Today’s profile in Barron’s features the MainStay International Opportunities Fund (MYITX, Class A shares). This $575 million foreign equity fund has a maximum 5.5% front sales charge, 3.12% total and net expense ratios, and 136% annual turnover. The fund’s positions may be up 140% long and 40% short. According to the article
The fund is up an average of 9% a year over five years, better than 99% of its foreign large-value peers… The goal is to offer investors broad exposure to international markets, but in a portfolio that doesn’t simply mimic its benchmark, the MSCI EAFE Index. The fund’s active share is consistently more than 95%, unusual for a fund with hundreds of holdings.
One of the practical implementations of the fund’s benchmark is the iShares MSCI EAFE ETF (EFA). Alpholio™’s calculations show that since inception, the fund returned more than the ETF in about 72% of all rolling 36-month periods, 76% of 24-month periods, and 68% of 12-month periods. However, it should be noted that since inception the fund’s average annual total return was virtually nil:
Alpholio™’s patented methodology is based on the construction of a custom reference ETF portfolio for each analyzed fund. In the simplest variant of the methodology, both the membership and weights of ETFs in the reference portfolio are fixed over the entire evaluation period. Here is a chart of the resulting cumulative RealAlpha™ for the MainStay International Opportunities Fund, assuming no front load:
Since inception, the fund produced a slightly negative annualized discounted cumulative RealAlpha™ (to learn more about RealAlpha™, please visit our FAQ). Were it not for a rebound in the second and third quarters of 2013, the cumulative RealAlpha™ would end up much more negative. The fund’s standard deviation, a measure of volatility of returns, was about 0.5% higher than that of the reference ETF portfolio. A RealBeta™ of 1.09 underscores the fund’s elevated volatility vs. a broad index of domestic stocks.
The following chart shows the constant composition of the reference ETF portfolio over the same analysis period:
The fund had top equivalent positions in the SPDR® S&P® International Small Cap ETF (GWX), iShares MSCI EAFE Growth ETF (EFG), iShares MSCI United Kingdom ETF (EWU), iShares MSCI Germany ETF (EWG), and iShares MSCI Italy Capped ETF (EWI). The Other component in the chart collectively represents additional equivalent positions in other ETFs that had smaller fixed weights.

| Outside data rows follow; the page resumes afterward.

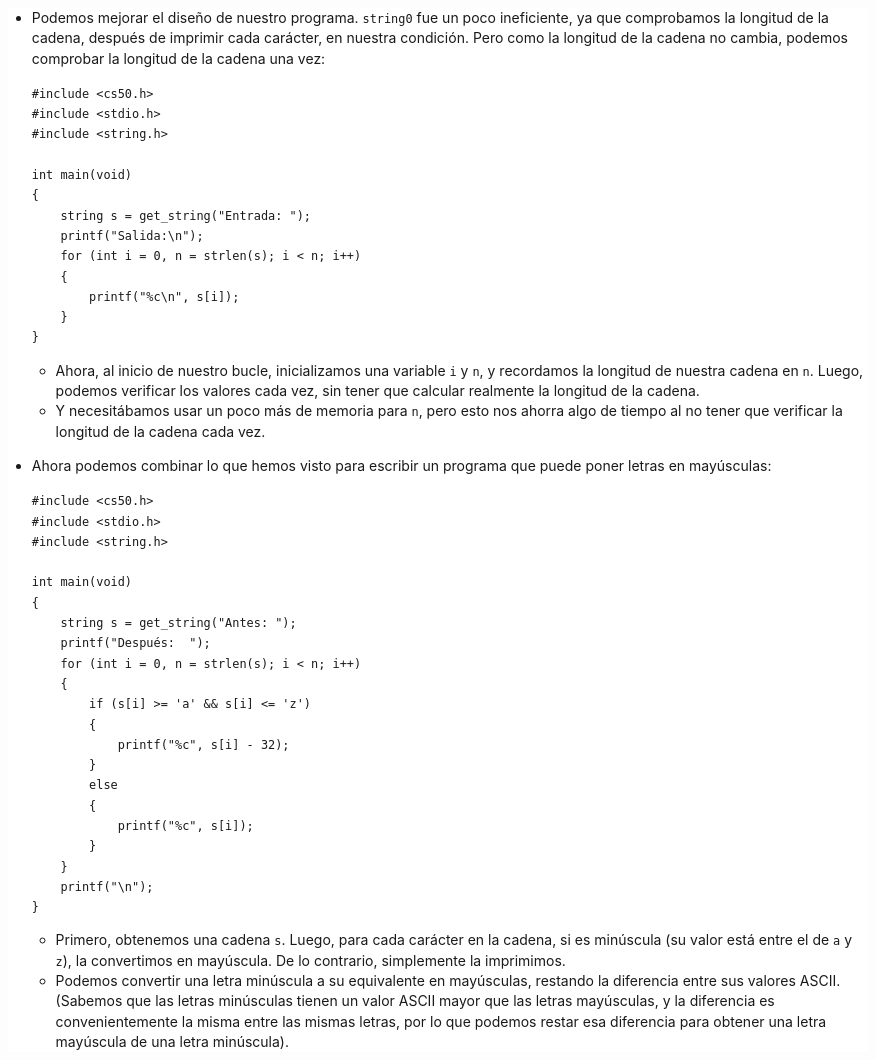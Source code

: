 - Podemos mejorar el diseño de nuestro programa. `string0` fue un poco ineficiente, ya que comprobamos la longitud de la cadena, después de imprimir cada carácter, en nuestra condición. Pero como la longitud de la cadena no cambia, podemos comprobar la longitud de la cadena una vez:

      #include <cs50.h>
      #include <stdio.h>
      #include <string.h>

      int main(void)
      {
          string s = get_string("Entrada: ");
          printf("Salida:\n");
          for (int i = 0, n = strlen(s); i < n; i++)
          {
              printf("%c\n", s[i]);
          }
      }

  - Ahora, al inicio de nuestro bucle, inicializamos una variable `i` y `n`, y recordamos la longitud de nuestra cadena en `n`. Luego, podemos verificar los valores cada vez, sin tener que calcular realmente la longitud de la cadena.
  - Y necesitábamos usar un poco más de memoria para `n`, pero esto nos ahorra algo de tiempo al no tener que verificar la longitud de la cadena cada vez.

- Ahora podemos combinar lo que hemos visto para escribir un programa que puede poner letras en mayúsculas:

      #include <cs50.h>
      #include <stdio.h>
      #include <string.h>

      int main(void)
      {
          string s = get_string("Antes: ");
          printf("Después:  ");
          for (int i = 0, n = strlen(s); i < n; i++)
          {
              if (s[i] >= 'a' && s[i] <= 'z')
              {
                  printf("%c", s[i] - 32);
              }
              else
              {
                  printf("%c", s[i]);
              }
          }
          printf("\n");
      }

  - Primero, obtenemos una cadena `s`. Luego, para cada carácter en la cadena, si es minúscula (su valor está entre el de `a` y `z`), la convertimos en mayúscula. De lo contrario, simplemente la imprimimos.
  - Podemos convertir una letra minúscula a su equivalente en mayúsculas, restando la diferencia entre sus valores ASCII. (Sabemos que las letras minúsculas tienen un valor ASCII mayor que las letras mayúsculas, y la diferencia es convenientemente la misma entre las mismas letras, por lo que podemos restar esa diferencia para obtener una letra mayúscula de una letra minúscula).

Since inception, the MainStay International Opportunities Fund delivered an unimpressive performance. The fund could have been substituted, with better return and risk characteristics, by a constant-weight and long-only portfolio of readily accessible ETFs. The fund’s substantial sales charge, coupled with a required minimum $25,000 initial investment, does not add to its appeal.